● **Task**:
Transcribe the entries exactly as each line appears.

● **Given information**:

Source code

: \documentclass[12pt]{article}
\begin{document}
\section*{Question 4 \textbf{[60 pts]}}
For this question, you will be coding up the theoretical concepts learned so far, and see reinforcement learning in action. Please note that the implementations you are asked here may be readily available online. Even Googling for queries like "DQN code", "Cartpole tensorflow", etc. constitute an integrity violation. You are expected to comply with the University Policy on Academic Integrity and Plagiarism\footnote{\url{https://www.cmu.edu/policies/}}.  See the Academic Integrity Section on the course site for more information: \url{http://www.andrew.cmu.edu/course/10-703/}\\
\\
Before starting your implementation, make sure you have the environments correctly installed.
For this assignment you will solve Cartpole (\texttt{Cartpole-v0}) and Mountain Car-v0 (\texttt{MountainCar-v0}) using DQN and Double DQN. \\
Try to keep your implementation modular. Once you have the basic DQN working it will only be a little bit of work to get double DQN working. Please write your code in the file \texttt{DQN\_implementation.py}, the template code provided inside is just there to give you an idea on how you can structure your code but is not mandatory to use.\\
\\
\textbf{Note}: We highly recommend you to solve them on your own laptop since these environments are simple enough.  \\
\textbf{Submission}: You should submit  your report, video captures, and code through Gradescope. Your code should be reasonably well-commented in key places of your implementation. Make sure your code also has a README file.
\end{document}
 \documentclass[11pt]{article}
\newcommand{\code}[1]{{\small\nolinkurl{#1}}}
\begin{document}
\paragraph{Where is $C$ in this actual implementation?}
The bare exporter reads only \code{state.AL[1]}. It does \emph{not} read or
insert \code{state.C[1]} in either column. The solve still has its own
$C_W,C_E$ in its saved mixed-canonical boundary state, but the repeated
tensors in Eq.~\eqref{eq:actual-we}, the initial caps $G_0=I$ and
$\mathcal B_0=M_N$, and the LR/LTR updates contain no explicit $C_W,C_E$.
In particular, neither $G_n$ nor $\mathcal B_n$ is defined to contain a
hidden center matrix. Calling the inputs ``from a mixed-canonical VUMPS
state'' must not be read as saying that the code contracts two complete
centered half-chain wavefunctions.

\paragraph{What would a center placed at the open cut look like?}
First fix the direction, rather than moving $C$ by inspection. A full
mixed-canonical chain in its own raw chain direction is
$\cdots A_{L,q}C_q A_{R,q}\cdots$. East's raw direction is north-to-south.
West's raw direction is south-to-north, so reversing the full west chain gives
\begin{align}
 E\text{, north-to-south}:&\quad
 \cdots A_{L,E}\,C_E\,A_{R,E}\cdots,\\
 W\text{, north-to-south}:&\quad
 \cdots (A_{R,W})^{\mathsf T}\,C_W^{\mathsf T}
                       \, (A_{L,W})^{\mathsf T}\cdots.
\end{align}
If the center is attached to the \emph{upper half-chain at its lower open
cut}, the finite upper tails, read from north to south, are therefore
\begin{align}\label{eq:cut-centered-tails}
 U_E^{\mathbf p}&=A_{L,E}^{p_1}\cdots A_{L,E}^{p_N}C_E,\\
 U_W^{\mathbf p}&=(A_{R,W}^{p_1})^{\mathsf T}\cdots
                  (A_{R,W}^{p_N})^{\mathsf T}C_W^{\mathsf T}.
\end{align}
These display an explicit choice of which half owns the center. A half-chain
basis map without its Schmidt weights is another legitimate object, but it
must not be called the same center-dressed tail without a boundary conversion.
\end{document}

● **Written solution**:
Source code

: \documentclass[12pt]{article}
\begin{document}
\section*{Question 4 \textbf{[60 pts]}}
For this question, you will be coding up the theoretical concepts learned so far, and see reinforcement learning in action. Please note that the implementations you are asked here may be readily available online. Even Googling for queries like "DQN code", "Cartpole tensorflow", etc. constitute an integrity violation. You are expected to comply with the University Policy on Academic Integrity and Plagiarism\footnote{\url{https://www.cmu.edu/policies/}}.  See the Academic Integrity Section on the course site for more information: \url{http://www.andrew.cmu.edu/course/10-703/}\\
\\
Before starting your implementation, make sure you have the environments correctly installed.
For this assignment you will solve Cartpole (\texttt{Cartpole-v0}) and Mountain Car-v0 (\texttt{MountainCar-v0}) using DQN and Double DQN. \\
Try to keep your implementation modular. Once you have the basic DQN working it will only be a little bit of work to get double DQN working. Please write your code in the file \texttt{DQN\_implementation.py}, the template code provided inside is just there to give you an idea on how you can structure your code but is not mandatory to use.\\
\\
\textbf{Note}: We highly recommend you to solve them on your own laptop since these environments are simple enough.  \\
\textbf{Submission}: You should submit  your report, video captures, and code through Gradescope. Your code should be reasonably well-commented in key places of your implementation. Make sure your code also has a README file.
\end{document}
 \documentclass[11pt]{article}
\newcommand{\code}[1]{{\small\nolinkurl{#1}}}
\begin{document}
\paragraph{Where is $C$ in this actual implementation?}
The bare exporter reads only \code{state.AL[1]}. It does \emph{not} read or
insert \code{state.C[1]} in either column. The solve still has its own
$C_W,C_E$ in its saved mixed-canonical boundary state, but the repeated
tensors in Eq.~\eqref{eq:actual-we}, the initial caps $G_0=I$ and
$\mathcal B_0=M_N$, and the LR/LTR updates contain no explicit $C_W,C_E$.
In particular, neither $G_n$ nor $\mathcal B_n$ is defined to contain a
hidden center matrix. Calling the inputs ``from a mixed-canonical VUMPS
state'' must not be read as saying that the code contracts two complete
centered half-chain wavefunctions.

\paragraph{What would a center placed at the open cut look like?}
First fix the direction, rather than moving $C$ by inspection. A full
mixed-canonical chain in its own raw chain direction is
$\cdots A_{L,q}C_q A_{R,q}\cdots$. East's raw direction is north-to-south.
West's raw direction is south-to-north, so reversing the full west chain gives
\begin{align}
 E\text{, north-to-south}:&\quad
 \cdots A_{L,E}\,C_E\,A_{R,E}\cdots,\\
 W\text{, north-to-south}:&\quad
 \cdots (A_{R,W})^{\mathsf T}\,C_W^{\mathsf T}
                       \, (A_{L,W})^{\mathsf T}\cdots.
\end{align}
If the center is attached to the \emph{upper half-chain at its lower open
cut}, the finite upper tails, read from north to south, are therefore
\begin{align}\label{eq:cut-centered-tails}
 U_E^{\mathbf p}&=A_{L,E}^{p_1}\cdots A_{L,E}^{p_N}C_E,\\
 U_W^{\mathbf p}&=(A_{R,W}^{p_1})^{\mathsf T}\cdots
                  (A_{R,W}^{p_N})^{\mathsf T}C_W^{\mathsf T}.
\end{align}
These display an explicit choice of which half owns the center. A half-chain
basis map without its Schmidt weights is another legitimate object, but it
must not be called the same center-dressed tail without a boundary conversion.
\end{document}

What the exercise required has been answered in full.